A primary precaution consists in including in the purchase offer, the suspensive conditions (for example obtaining a loan) and to leave the seller only with a little time (a week or fifteen days) to give you his answer.

No payment can be demanded from the buyer, under penalty of the offer’s nullity (Article 1589-1 of the Civil Code).


Suspensive conditions: commitment exceptions

Whether it is a sales agreement or a preliminary contract, the buyer and seller can decide through mutual agreement to add suspensive clauses. These make it possible to foresee the nullity of the preliminary contract if certain events were to occur before the final sale (each of the parties resume their freedom).

  • This can for example be a loan refusal from the purchaser’s bank, application of the pre-emption right by the municipality, discovering a new urban easement. In this case, the sums that had been paid by the purchaser are given back to him.
  • Moreover, a sales agreement may also contain a clause, known as a "withdrawal clause", allowing the seller and/or the purchaser to waive the sale without cause by leaving the other party with the same that was agreed in advance. But theoretically, this isn’t common.
  • It shouldn’t be confused with the penalty clause, present in most preliminary contracts, according to which the buyer undertakes to pay the seller a sum, as damages and interests, if he refuses to sign the sale.

Get your preliminary contract drawn out by a professional

Buyer and seller are free to write it themselves on paper or using standard contracts. However, the clauses present within the contract are of high importance, the final contract theoretically includes these, it is recommended to entrust the drafting to a professional (your notary), who has the duty to inform both parts. The cost of drafting the preliminary contract is included in the real estate agent's commission or in the notary fees , with whom the final sale shall be signed.


Withdrawal period for buyers

Purchaser of new or old house, you sign a preliminary contract, unilateral agreement: you have a period of ten (irreducible) days during which you can reconsider your commitment (through registered letter with acknowledgement of receipt).

Regardless of your reason, the sums you have paid must in all cases be returned to you in full.
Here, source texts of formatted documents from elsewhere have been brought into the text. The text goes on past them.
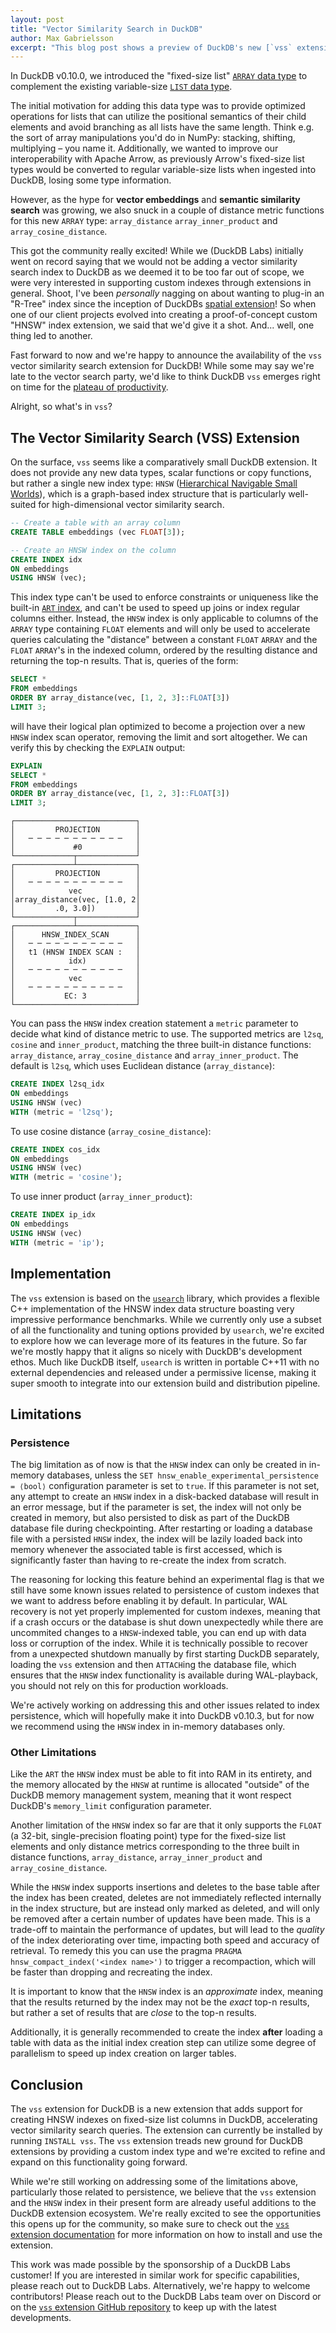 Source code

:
 ```yaml
---
layout: post
title: "Vector Similarity Search in DuckDB"
author: Max Gabrielsson
excerpt: "This blog post shows a preview of DuckDB's new [`vss` extension](/docs/extensions/vss), which introduces support for HNSW (Hierarchical Navigable Small Worlds) indexes to accelerate vector similarity search."
---
```


In DuckDB v0.10.0, we introduced the "fixed-size list" [`ARRAY` data type](/docs/sql/data_types/array) to complement the existing variable-size [`LIST` data type](/docs/sql/data_types/list).

The initial motivation for adding this data type was to provide optimized operations for lists that can utilize the positional semantics of their child elements and avoid branching as all lists have the same length. Think e.g. the sort of array manipulations you'd do in NumPy: stacking, shifting, multiplying – you name it. Additionally, we wanted to improve our interoperability with Apache Arrow, as previously Arrow's fixed-size list types would be converted to regular variable-size lists when ingested into DuckDB, losing some type information.

However, as the hype for __vector embeddings__ and __semantic similarity search__ was growing, we also snuck in a couple of distance metric functions for this new `ARRAY` type:
`array_distance`
`array_inner_product` and
`array_cosine_distance`.

This got the community really excited! While we (DuckDB Labs) initially went on record saying that we would not be adding a vector similarity search index to DuckDB as we deemed it to be too far out of scope, we were very interested in supporting custom indexes through extensions in general. Shoot, I've been _personally_ nagging on about wanting to plug-in an "R-Tree" index since the inception of DuckDBs [spatial extension](/docs/extensions/spatial)! So when one of our client projects evolved into creating a proof-of-concept custom "HNSW" index extension, we said that we'd give it a shot. And... well, one thing led to another.

Fast forward to now and we're happy to announce the availability of the `vss` vector similarity search extension for DuckDB! While some may say we're late to the vector search party, we'd like to think DuckDB `vss` emerges right on time for the [plateau of productivity](https://en.wikipedia.org/wiki/Gartner_hype_cycle).

Alright, so what's in `vss`?

## The Vector Similarity Search (VSS) Extension

On the surface, `vss` seems like a comparatively small DuckDB extension. It does not provide any new data types, scalar functions or copy functions, but rather a single new index type: `HNSW` ([Hierarchical Navigable Small Worlds](https://en.wikipedia.org/wiki/Hierarchical_Navigable_Small_World_graphs)), which is a graph-based index structure that is particularly well-suited for high-dimensional vector similarity search.


```sql
-- Create a table with an array column
CREATE TABLE embeddings (vec FLOAT[3]);

-- Create an HNSW index on the column
CREATE INDEX idx
ON embeddings
USING HNSW (vec);
```

This index type can't be used to enforce constraints or uniqueness like the built-in [`ART` index](/docs/sql/indexes), and can't be used to speed up joins or index regular columns either. Instead, the `HNSW` index is only applicable to columns of the `ARRAY` type containing `FLOAT` elements and will only be used to accelerate queries calculating the "distance" between a constant `FLOAT` `ARRAY` and the `FLOAT` `ARRAY`'s in the indexed column, ordered by the resulting distance and returning the top-n results. That is, queries of the form:

```sql
SELECT *
FROM embeddings
ORDER BY array_distance(vec, [1, 2, 3]::FLOAT[3])
LIMIT 3;
```

will have their logical plan optimized to become a projection over a new `HNSW` index scan operator, removing the limit and sort altogether. We can verify this by checking the `EXPLAIN` output:

```sql
EXPLAIN
SELECT *
FROM embeddings
ORDER BY array_distance(vec, [1, 2, 3]::FLOAT[3])
LIMIT 3;
```

```text
┌───────────────────────────┐
│         PROJECTION        │
│   ─ ─ ─ ─ ─ ─ ─ ─ ─ ─ ─   │
│             #0            │
└─────────────┬─────────────┘
┌─────────────┴─────────────┐
│         PROJECTION        │
│   ─ ─ ─ ─ ─ ─ ─ ─ ─ ─ ─   │
│            vec            │
│array_distance(vec, [1.0, 2│
│         .0, 3.0])         │
└─────────────┬─────────────┘
┌─────────────┴─────────────┐
│      HNSW_INDEX_SCAN      │
│   ─ ─ ─ ─ ─ ─ ─ ─ ─ ─ ─   │
│   t1 (HNSW INDEX SCAN :   │
│            idx)           │
│   ─ ─ ─ ─ ─ ─ ─ ─ ─ ─ ─   │
│            vec            │
│   ─ ─ ─ ─ ─ ─ ─ ─ ─ ─ ─   │
│           EC: 3           │
└───────────────────────────┘
```

You can pass the `HNSW` index creation statement a `metric` parameter to decide what kind of distance metric to use. The supported metrics are `l2sq`, `cosine` and `inner_product`, matching the three built-in distance functions: `array_distance`, `array_cosine_distance` and `array_inner_product`.
The default is `l2sq`, which uses Euclidean distance (`array_distance`):

```sql
CREATE INDEX l2sq_idx
ON embeddings
USING HNSW (vec)
WITH (metric = 'l2sq');
```

To use cosine distance (`array_cosine_distance`):

```sql
CREATE INDEX cos_idx
ON embeddings
USING HNSW (vec)
WITH (metric = 'cosine');
```

To use inner product (`array_inner_product`):

```sql
CREATE INDEX ip_idx
ON embeddings
USING HNSW (vec)
WITH (metric = 'ip');
```

## Implementation

The `vss` extension is based on the [`usearch`](https://github.com/unum-cloud/usearch) library, which provides a flexible C++ implementation of the HNSW index data structure boasting very impressive performance benchmarks. While we currently only use a subset of all the functionality and tuning options provided by `usearch`, we're excited to explore how we can leverage more of its features in the future. So far we're mostly happy that it aligns so nicely with DuckDB's development ethos. Much like DuckDB itself, `usearch` is written in portable C++11 with no external dependencies and released under a permissive license, making it super smooth to integrate into our extension build and distribution pipeline.

## Limitations

### Persistence

The big limitation as of now is that the `HNSW` index can only be created in in-memory databases, unless the `SET hnsw_enable_experimental_persistence = ⟨bool⟩` configuration parameter is set to `true`. If this parameter is not set, any attempt to create an `HNSW` index in a disk-backed database will result in an error message, but if the parameter is set, the index will not only be created in memory, but also persisted to disk as part of the DuckDB database file during checkpointing. After restarting or loading a database file with a persisted `HNSW` index, the index will be lazily loaded back into memory whenever the associated table is first accessed, which is significantly faster than having to re-create the index from scratch.

The reasoning for locking this feature behind an experimental flag is that we still have some known issues related to persistence of custom indexes that we want to address before enabling it by default. In particular, WAL recovery is not yet properly implemented for custom indexes, meaning that if a crash occurs or the database is shut down unexpectedly while there are uncommited changes to a `HNSW`-indexed table, you can end up with data loss or corruption of the index. While it is technically possible to recover from a unexpected shutdown manually by first starting DuckDB separately, loading the `vss` extension and then `ATTACH`ing the database file, which ensures that the `HNSW` index functionality is available during WAL-playback, you should not rely on this for production workloads. 

We're actively working on addressing this and other issues related to index persistence, which will hopefully make it into DuckDB v0.10.3, but for now we recommend using the `HNSW` index in in-memory databases only.

### Other Limitations

Like the `ART` the `HNSW` index must be able to fit into RAM in its entirety, and the memory allocated by the `HNSW` at runtime is allocated "outside" of the DuckDB memory management system, meaning that it wont respect DuckDB's `memory_limit` configuration parameter.

Another limitation of the `HNSW` index so far are that it only supports the `FLOAT` (a 32-bit, single-precision floating point) type for the fixed-size list elements and only distance metrics corresponding to the three built in distance functions, `array_distance`, `array_inner_product` and `array_cosine_distance`.

While the `HNSW` index supports insertions and deletes to the base table after the index has been created, deletes are not immediately reflected internally in the index structure, but are instead only marked as deleted, and will only be removed after a certain number of updates have been made. This is a trade-off to maintain the performance of updates, but will lead to the _quality_ of the index deteriorating over time, impacting both speed and accuracy of retrieval. To remedy this you can use the pragma `PRAGMA hnsw_compact_index('<index name>')` to trigger a recompaction, which will be faster than dropping and recreating the index.

It is important to know that the `HNSW` index is an _approximate_ index, meaning that the results returned by the index may not be the _exact_ top-n results, but rather a set of results that are _close_ to the top-n results.

Additionally, it is generally recommended to create the index __after__ loading a table with data as the initial index creation step can utilize some degree of parallelism to speed up index creation on larger tables.

## Conclusion

The `vss` extension for DuckDB is a new extension that adds support for creating HNSW indexes on fixed-size list columns in DuckDB, accelerating vector similarity search queries. The extension can currently be installed by running `INSTALL vss`. The `vss` extension treads new ground for DuckDB extensions by providing a custom index type and we're excited to refine and expand on this functionality going forward.

While we're still working on addressing some of the limitations above, particularly those related to persistence, we believe that the `vss` extension and the `HNSW` index in their present form are already useful additions to the DuckDB extension ecosystem. We're really excited to see the opportunities this opens up for the community, so make sure to check out the [`vss` extension documentation](/docs/extensions/vss) for more information on how to install and use the extension.

This work was made possible by the sponsorship of a DuckDB Labs customer! If you are interested in similar work for specific capabilities, please reach out to DuckDB Labs. Alternatively, we're happy to welcome contributors! Please reach out to the DuckDB Labs team over on Discord or on the [`vss` extension GitHub repository](https://github.com/duckdb/duckdb_vss) to keep up with the latest developments.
This withdrawal period runs from the day after hand delivery (or signing of the act if it is kept by the notary) in the event of a sales agreement made in the authentic form or the first presentation of the the registered letter with acknowledgment of receipt, containing the preliminary contract, in the event of a private signature.

For example, if the latter is sent on the 10th of the month and its first presentation is on the 12th, the deadline will be from the 13th onward and shall expire on the 22nd at midnight.